Give all of the records again precisely, excluding whatever pictures they contain.
^^^^
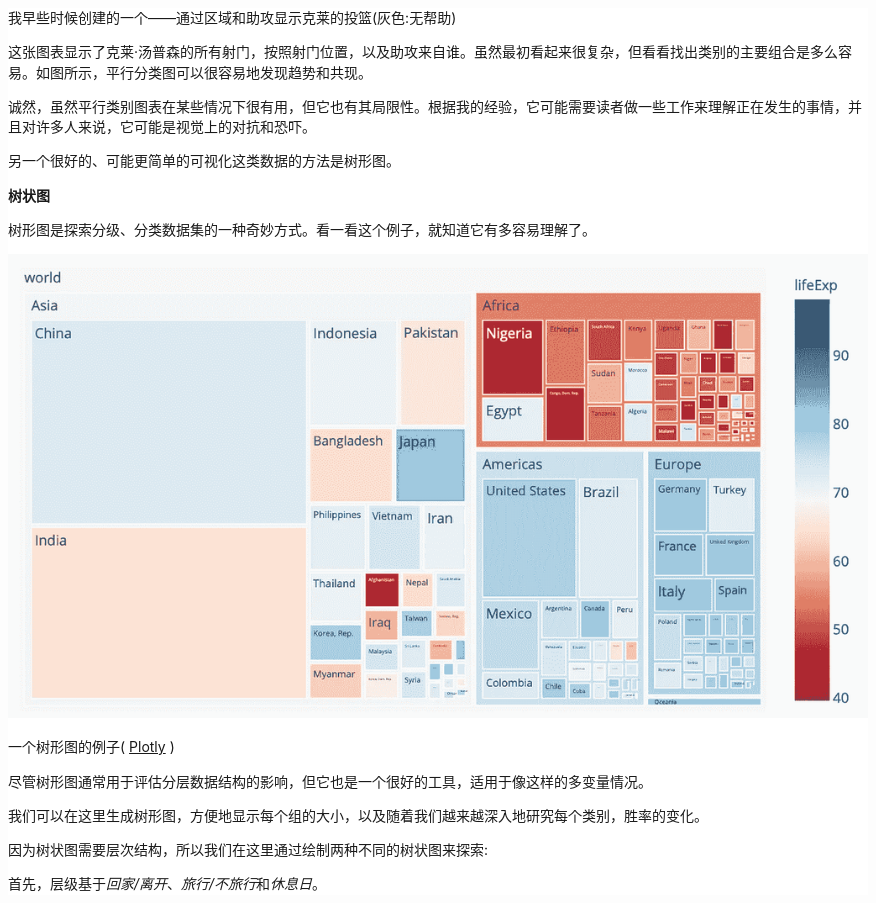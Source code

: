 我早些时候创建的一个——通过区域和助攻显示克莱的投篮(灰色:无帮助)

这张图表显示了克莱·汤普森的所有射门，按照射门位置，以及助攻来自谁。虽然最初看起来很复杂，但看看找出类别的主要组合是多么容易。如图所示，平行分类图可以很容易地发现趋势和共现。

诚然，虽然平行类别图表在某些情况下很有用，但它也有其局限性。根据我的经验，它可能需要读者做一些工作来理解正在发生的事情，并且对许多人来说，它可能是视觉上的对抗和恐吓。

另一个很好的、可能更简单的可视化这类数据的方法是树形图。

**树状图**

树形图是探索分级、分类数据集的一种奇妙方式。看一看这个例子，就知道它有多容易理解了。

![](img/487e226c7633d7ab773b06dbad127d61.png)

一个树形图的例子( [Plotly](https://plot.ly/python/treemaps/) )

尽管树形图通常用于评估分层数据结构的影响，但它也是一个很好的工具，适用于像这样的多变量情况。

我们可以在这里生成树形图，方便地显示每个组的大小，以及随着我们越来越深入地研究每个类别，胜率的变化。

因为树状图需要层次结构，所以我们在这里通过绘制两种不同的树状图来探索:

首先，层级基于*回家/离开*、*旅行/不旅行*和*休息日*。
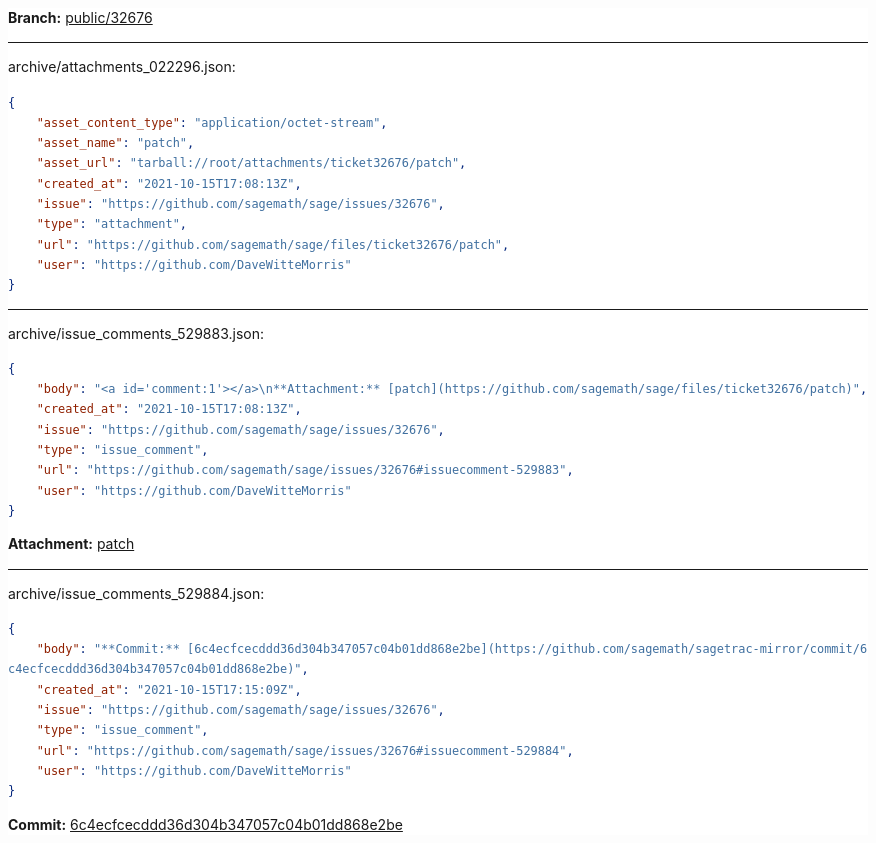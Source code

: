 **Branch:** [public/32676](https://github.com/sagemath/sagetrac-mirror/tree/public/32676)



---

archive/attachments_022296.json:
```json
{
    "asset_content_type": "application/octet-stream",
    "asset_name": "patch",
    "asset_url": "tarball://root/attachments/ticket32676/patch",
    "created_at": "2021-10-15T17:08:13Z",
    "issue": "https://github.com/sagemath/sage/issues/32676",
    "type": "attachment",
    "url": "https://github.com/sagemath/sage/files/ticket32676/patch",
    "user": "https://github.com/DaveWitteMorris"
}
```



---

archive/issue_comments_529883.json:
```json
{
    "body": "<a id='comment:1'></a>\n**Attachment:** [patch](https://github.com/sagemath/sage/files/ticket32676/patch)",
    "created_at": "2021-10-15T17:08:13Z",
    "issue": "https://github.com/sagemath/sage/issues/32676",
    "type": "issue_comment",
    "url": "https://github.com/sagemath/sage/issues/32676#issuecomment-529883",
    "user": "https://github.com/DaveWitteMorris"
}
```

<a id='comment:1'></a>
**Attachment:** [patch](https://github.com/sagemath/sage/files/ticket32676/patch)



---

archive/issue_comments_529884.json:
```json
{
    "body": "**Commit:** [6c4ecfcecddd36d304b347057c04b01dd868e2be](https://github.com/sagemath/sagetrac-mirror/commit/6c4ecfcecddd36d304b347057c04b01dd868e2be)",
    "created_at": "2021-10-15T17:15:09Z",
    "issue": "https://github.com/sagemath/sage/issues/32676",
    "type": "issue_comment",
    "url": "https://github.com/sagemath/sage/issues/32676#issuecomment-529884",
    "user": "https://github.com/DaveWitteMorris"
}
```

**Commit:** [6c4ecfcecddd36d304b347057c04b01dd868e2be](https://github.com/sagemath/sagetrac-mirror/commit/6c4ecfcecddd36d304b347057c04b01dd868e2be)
^^^^
RESPONSE AREA:
Source code

: 我早些时候创建的一个——通过区域和助攻显示克莱的投篮(灰色:无帮助)

这张图表显示了克莱·汤普森的所有射门，按照射门位置，以及助攻来自谁。虽然最初看起来很复杂，但看看找出类别的主要组合是多么容易。如图所示，平行分类图可以很容易地发现趋势和共现。

诚然，虽然平行类别图表在某些情况下很有用，但它也有其局限性。根据我的经验，它可能需要读者做一些工作来理解正在发生的事情，并且对许多人来说，它可能是视觉上的对抗和恐吓。

另一个很好的、可能更简单的可视化这类数据的方法是树形图。

**树状图**

树形图是探索分级、分类数据集的一种奇妙方式。看一看这个例子，就知道它有多容易理解了。

![](img/487e226c7633d7ab773b06dbad127d61.png)

一个树形图的例子( [Plotly](https://plot.ly/python/treemaps/) )

尽管树形图通常用于评估分层数据结构的影响，但它也是一个很好的工具，适用于像这样的多变量情况。

我们可以在这里生成树形图，方便地显示每个组的大小，以及随着我们越来越深入地研究每个类别，胜率的变化。

因为树状图需要层次结构，所以我们在这里通过绘制两种不同的树状图来探索:

首先，层级基于*回家/离开*、*旅行/不旅行*和*休息日*。
Source code

: **Branch:** [public/32676](https://github.com/sagemath/sagetrac-mirror/tree/public/32676)



---

archive/attachments_022296.json:
```json
{
    "asset_content_type": "application/octet-stream",
    "asset_name": "patch",
    "asset_url": "tarball://root/attachments/ticket32676/patch",
    "created_at": "2021-10-15T17:08:13Z",
    "issue": "https://github.com/sagemath/sage/issues/32676",
    "type": "attachment",
    "url": "https://github.com/sagemath/sage/files/ticket32676/patch",
    "user": "https://github.com/DaveWitteMorris"
}
```



---

archive/issue_comments_529883.json:
```json
{
    "body": "<a id='comment:1'></a>\n**Attachment:** [patch](https://github.com/sagemath/sage/files/ticket32676/patch)",
    "created_at": "2021-10-15T17:08:13Z",
    "issue": "https://github.com/sagemath/sage/issues/32676",
    "type": "issue_comment",
    "url": "https://github.com/sagemath/sage/issues/32676#issuecomment-529883",
    "user": "https://github.com/DaveWitteMorris"
}
```

<a id='comment:1'></a>
**Attachment:** [patch](https://github.com/sagemath/sage/files/ticket32676/patch)



---

archive/issue_comments_529884.json:
```json
{
    "body": "**Commit:** [6c4ecfcecddd36d304b347057c04b01dd868e2be](https://github.com/sagemath/sagetrac-mirror/commit/6c4ecfcecddd36d304b347057c04b01dd868e2be)",
    "created_at": "2021-10-15T17:15:09Z",
    "issue": "https://github.com/sagemath/sage/issues/32676",
    "type": "issue_comment",
    "url": "https://github.com/sagemath/sage/issues/32676#issuecomment-529884",
    "user": "https://github.com/DaveWitteMorris"
}
```

**Commit:** [6c4ecfcecddd36d304b347057c04b01dd868e2be](https://github.com/sagemath/sagetrac-mirror/commit/6c4ecfcecddd36d304b347057c04b01dd868e2be)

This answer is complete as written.